In the never-ending quest to turn data into advantages, data analysts and data scientists are the key professionals standing at the forefront. These experts use a variety of mathematical models and software tools to “connect the dots” and make data useful to business decision-makers. They are increasingly in demand in a wide variety of different fields.

Let’s look at some major areas where data science is changing the landscape:

1) Business

Virtually any type of business can benefit from data analysis — the key is developing the best practices that will work within a particular industry or market segment. In business at large, data analysis has typically been applied to sales and marketing initiatives. A deeper understanding of how prospective buyers think and act under different circumstances helps drive down costs and raise lifetime customer value. Customer service can also benefit significantly.

2) Finance & Insurance

No one is more acutely tuned in to risk and reward than the insurance professional. However until now, even the deepest collection of statistics related to insurance risk provided only a partial picture. Data analysis allows insurance pros to see data correlations more clearly than ever before. This process also plays a large role in the world of finance. It may soon be possible to cross-reference an entire history of commodity and security trades to analyze financial risk.

3) Retail Trade and E-Commerce

Arguably, e-commerce was the major catalyst that demonstrated the power of data-driven analysis to other industries. In e-commerce, changes to the user experience can be made instantly and tested by thousands of consumers in a single day. This allows an incredible scope of potential benefits when enough data are applied to any given problem. Plus, such changes can make an immediate positive impact in how brands and products are perceived.

4) Healthcare

Data-driven healthcare has the potential to truly personalize the care experience for people from all walks of life. Through data analysis, true ‘apples to apples’ comparisons can be made about people in different health circumstances and what medical treatments might be most beneficial to them. It can enhance the diagnostic process, reducing the likelihood of misdiagnosis. In addition, many consumer products have been created through data analysis that empower patients to play a larger role in their own care.

5) Information Technologies

Companies like Cisco and IBM are already at the forefront of recruiting experts in data analysis. Today’s data analysis tools could be directly responsible for paving the way to tomorrow’s great quantum leaps in pure processing power. Additionally, component manufacturers, Internet Service Providers (ISPs) and content creators all benefit when online traffic patterns are better understood. Data analysis could prove vital to optimizing both bandwidth and information security for the future.

6) Government

Public policy can be data-driven, too. Many government systems have traditionally operated on an isolated ‘ad hoc’ basis, without using the advantage of collaborative interaction. Through data analysis, a more robust and nuanced understanding of policy challenges and government services could be achieved. This would improve resource allocation to those who need help and reduce the odds of major oversights that put people in danger, whether the issue is natural disasters or clean water.

7) Telecommunication

Telecommunication is evolving at a tremendous pace, thanks to the increasing availability of new wireless technologies.
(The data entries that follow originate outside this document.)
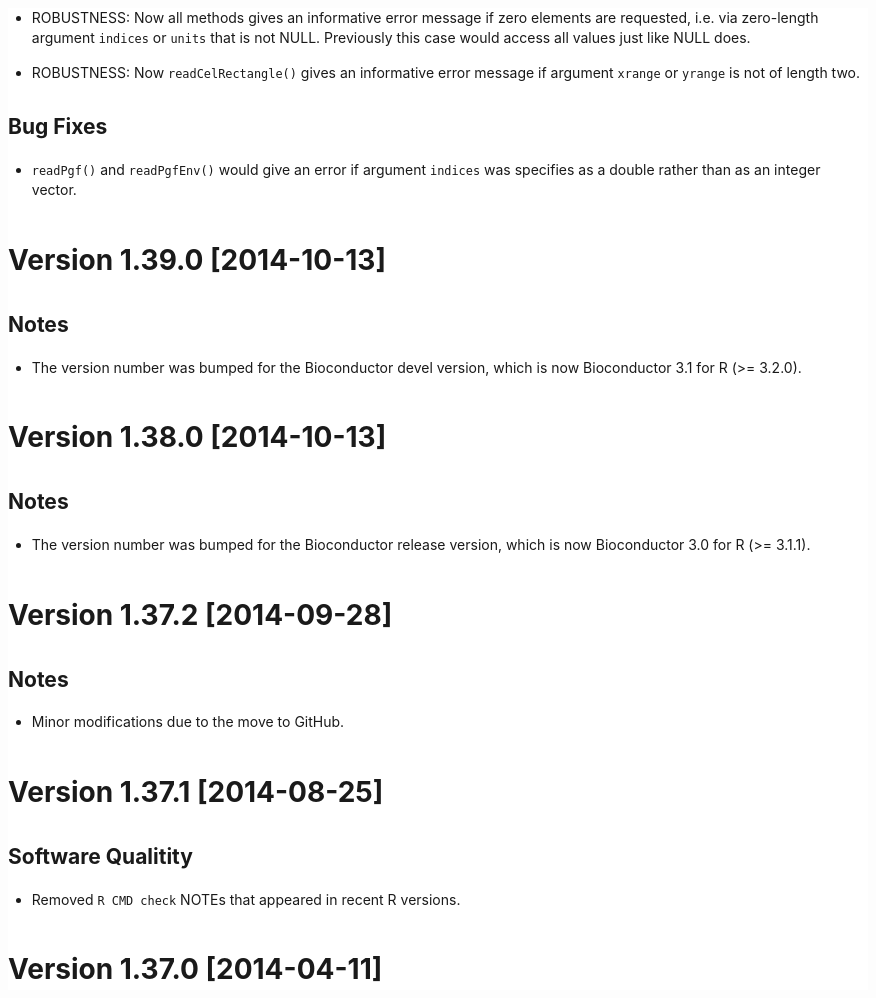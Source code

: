  * ROBUSTNESS: Now all methods gives an informative error message if
   zero elements are requested, i.e. via zero-length argument
   `indices` or `units` that is not NULL. Previously this case would
   access all values just like NULL does.
 
 * ROBUSTNESS: Now `readCelRectangle()` gives an informative error
   message if argument `xrange` or `yrange` is not of length two.
 
## Bug Fixes
 
 * `readPgf()` and `readPgfEnv()` would give an error if argument
   `indices` was specifies as a double rather than as an integer
   vector.
 
 
# Version 1.39.0 [2014-10-13]
 
## Notes
 
 * The version number was bumped for the Bioconductor devel version,
   which is now Bioconductor 3.1 for R (>= 3.2.0).
 
 
# Version 1.38.0 [2014-10-13]
 
## Notes
 
 * The version number was bumped for the Bioconductor release version,
   which is now Bioconductor 3.0 for R (>= 3.1.1).
 
 
# Version 1.37.2 [2014-09-28]
 
## Notes
 
 * Minor modifications due to the move to GitHub.
 
 
# Version 1.37.1 [2014-08-25]
 
## Software Qualitity
 
 * Removed `R CMD check` NOTEs that appeared in recent R versions.
 
 
# Version 1.37.0 [2014-04-11]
In the near future, “telecom” could not only refer to the tools we use to contact each other, but to virtually every item we interact with in an interdependent ‘Internet of Things.’ Data analysis professionals are building the tools and algorithms that will be used to gain a fuller understanding of how people interact with such tools, and how to improve services.

A data scientist’s background might reflect a focus on pure math and statistics or a more conventional specialization of computer science. Whatever the case, the fundamental skills are the same. The data scientist must be able to bring order to the apparent chaos of data, developing tools that deliver repeatable processes for illuminating its underlying messages.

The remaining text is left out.